Closer to the blaze, which has been fanned by stiff, hot winds blowing into the Southern Rockies from the prairies to the east, trees were visibly twisting from the heat of the flames.
Operators of a famous cog railway that carries tourists from around the world up the picturesque mountainside said the trains would remain shut down on Tuesday for a third straight day.
The highway that leads up to Pikes Peak has been closed since shortly after the fire erupted on Saturday, as has the popular Garden of the Gods, a city-owned park encompassing scenic geologic formations such as tall, rocky spires and oddly balanced boulders.

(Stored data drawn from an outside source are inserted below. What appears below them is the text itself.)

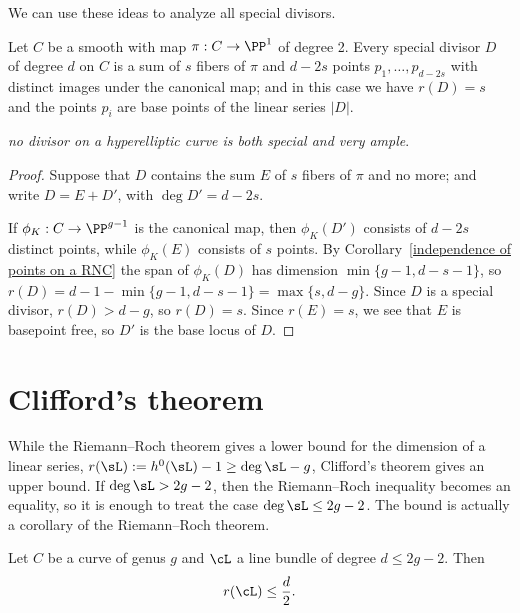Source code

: We can use these ideas to analyze all special divisors.
%
%

\begin{corollary}\label{special on hyperelliptic} Let $C$ be a smooth 
%
with map $\pi: C\to \PP^1$ of degree 2.
Every special divisor $D$ of degree $d$ on 
$C$ is a sum of $s$ fibers of $\pi$ and $d-2s$ points
$p_1,\dots,p_{d-2s}$ with distinct images under the canonical map; and
in this case we have $r(D) = s$ and the points $p_i$ are base points
of the linear series $|D|$.
\end{corollary}

\emph{no divisor on a hyperelliptic curve is both special and very ample}.

\begin{proof}
Suppose that $D$ contains the sum $E$ of $s$ fibers of $\pi$ and no more; and write $D = E+D'$, with $\deg D' = d-2s$.
 
If $\phi_K:C \to \PP^{g-1}$ is the canonical map, then $\phi_K(D')$ consists of $d-2s$ distinct points, while $\phi_K(E)$ consists of
$s$ points. By Corollary~\ref{independence of points on a RNC} the span of $\phi_K(D)$ has dimension $\min\{g-1, d-s-1\}$, so 
$r(D) = d-1-\min\{g-1, d-s-1\} = \max \{s,d-g\}$. Since $D$ is a special divisor, $r(D) > d-g$, so $r(D) = s$. 
Since $r(E) =s$, we see that $E$ is basepoint free, so $D'$ is the base locus of $D$.
\end{proof}

\section{Clifford's theorem}\label{Clifford Section}

While the Riemann--Roch theorem gives a lower bound for the dimension of a linear series, $r(\sL) := h^0(\sL)-1 \geq \deg \sL -g$, Clifford's theorem
%
gives an upper bound. If $\deg \sL>2g-2$, then the Riemann--Roch
inequality becomes an equality, so it is enough to treat the case
$\deg \sL \leq 2g-2$. The bound is actually a corollary of the 
Riemann--Roch theorem.

\begin{corollary}\label{Clifford bound}
 Let $C$ be a curve of genus $g$ and $\cL$ a line bundle of degree $d \leq 2g-2$. Then
$$
r(\cL) \leq \frac{d}{2}.
$$
\end{corollary}

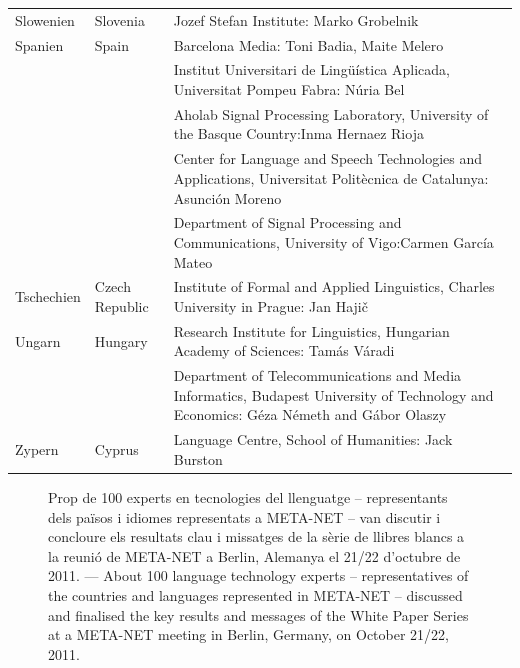\documentclass[]{../../metanetpaper}
\begin{document}
\begin{longtable}{@{}llp{113mm}@{}}
  Slowenien & \textcolor{grey1}{Slovenia} & Jozef Stefan Institute: Marko Grobelnik \\ \addlinespace 
  Spanien & \textcolor{grey1}{Spain} & Barcelona Media: Toni Badia, Maite Melero \\ \addlinespace 
  & & Institut Universitari de Lingüística Aplicada, Universitat Pompeu Fabra: Núria Bel \\ \addlinespace 
  & & Aholab Signal Processing Laboratory, University of the Basque Country:\newline Inma Hernaez Rioja \\ \addlinespace 
  & & Center for Language and Speech Technologies and Applications, Universitat Politècnica de Catalunya:  Asunción Moreno \\ \addlinespace 
  & & Department of Signal Processing and Communications, University of Vigo:\newline Carmen García Mateo \\ \addlinespace 
  Tschechien & \textcolor{grey1}{Czech Republic} & Institute of Formal and Applied Linguistics, Charles University in Prague: Jan Hajič \\ \addlinespace
  Ungarn & \textcolor{grey1}{Hungary} & Research Institute for Linguistics, Hungarian Academy of Sciences: Tamás Váradi\\  \addlinespace
  & & Department of Telecommunications and Media Informatics, Budapest University of Technology and Economics: Géza Németh and Gábor Olaszy\\ \addlinespace
  Zypern & \textcolor{grey1}{Cyprus} & Language Centre, School of Humanities: Jack Burston
\end{longtable}
\normalsize

\renewcommand*{\figureformat}{}
\renewcommand*{\captionformat}{}

\begin{figure}[htbp]
  \center
  \caption{Prop de 100 experts en tecnologies del llenguatge -- representants dels països i idiomes representats a META-NET --  van discutir i concloure els resultats clau i missatges de la sèrie de llibres blancs a la reunió de META-NET a Berlin, Alemanya el 21/22 d'octubre de 2011. ---
 \textcolor{grey1}{About 100 language technology experts -- representatives of the countries and languages represented in META-NET -- discussed and finalised the key results and messages of the White Paper Series at a META-NET meeting in Berlin, Germany, on October 21/22, 2011.}}
  \medskip
\end{figure}
\end{document}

The closures around Pikes Peak, billed the world's second-most visited mountain after Japan's Mount Fuji, have drawn attention to the fire's negative impact on the tourism industry just at the start of the peak summer travel season.
After three days, the blaze has scorched an estimated 4,000 acres (1,600 hectares), and fire crews managed to carve containment lines around just 5 percent of its perimeter. The cause was under investigation.
No casualties or property losses were reported, but thousands of residents have been displaced by evacuations.
Raging through dry timber about 80 miles (130 km) south of Denver, the Waldo Canyon fire had initially forced 11,000 people from their homes over the weekend, though residents from the town of Manitou Springs were allowed back on Sunday night.
As of late Monday, an estimated 4,800 people were under evacuation orders on the western outskirts of Colorado Springs.
One of them, Meg Duster, 27, stood watching the blaze from a safe distance at a fire command center. "I'm trying to remain optimistic, but it's so hard," she said, her voice quivering.